Wednesday, December 21, 2016

Its been a while


I was perusing social media the other day and came across an article from the World Economic Forum titled The 10 skills you need to thrive in the Fourth Industrial Revolution. The article talked about the next industrial revolution stating in 2020 (the year my son graduates high school) and what skills employers will find the most desirable in their employees. It also had the list of those skills from their 2015 report.

A few of my student found me blog the other day and asked why the last entry was so long ago. A very good questions. It inspired me to write a new post.

This list of skills got me thinking about what we teach our students. As high school teachers we tend to be content driven, thinking our content is the second most important (since we all know physics is the most important). Well on this list of skills there is no content material, so how does our teaching translate and prepare our students with these skills? And how does their grade or success in our class or score on a standardized test measure these skills?

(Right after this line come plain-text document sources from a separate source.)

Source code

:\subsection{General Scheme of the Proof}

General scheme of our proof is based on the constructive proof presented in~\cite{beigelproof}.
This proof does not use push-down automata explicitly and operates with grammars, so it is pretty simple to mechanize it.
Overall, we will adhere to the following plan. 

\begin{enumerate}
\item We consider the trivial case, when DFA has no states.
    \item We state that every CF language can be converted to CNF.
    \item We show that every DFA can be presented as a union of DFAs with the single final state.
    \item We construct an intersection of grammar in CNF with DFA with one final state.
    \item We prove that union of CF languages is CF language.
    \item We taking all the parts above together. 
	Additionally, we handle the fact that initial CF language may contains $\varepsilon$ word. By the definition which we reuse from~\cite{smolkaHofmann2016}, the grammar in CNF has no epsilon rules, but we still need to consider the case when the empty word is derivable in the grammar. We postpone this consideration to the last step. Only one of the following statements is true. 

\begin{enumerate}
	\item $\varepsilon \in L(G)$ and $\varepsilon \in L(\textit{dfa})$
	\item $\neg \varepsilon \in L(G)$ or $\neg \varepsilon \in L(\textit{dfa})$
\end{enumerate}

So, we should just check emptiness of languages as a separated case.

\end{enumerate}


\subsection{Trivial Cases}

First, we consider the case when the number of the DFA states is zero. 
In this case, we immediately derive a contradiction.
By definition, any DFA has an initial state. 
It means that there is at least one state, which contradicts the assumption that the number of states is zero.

It was also interesting to see what skills have moved up and down in importance in the last 5 years and are new or have been dropped from the list. I am not so sure how some of the skills on the list, especially the two new skills (Emotional Intelligence and Cognitive Flexibility) would be specifically measured. Well it just shows that the “Shift Happens” video from 2008 may have been correct: “We are currently preparing students for jobs that don’t yet exist, using technologies that haven’t been invented, in order to solve problems we don’t even know are problems yet”. The skills and objects we teach every day in class need to somehow ultimately give our students the skills they will need to be successfully in the fourth industrial revolution.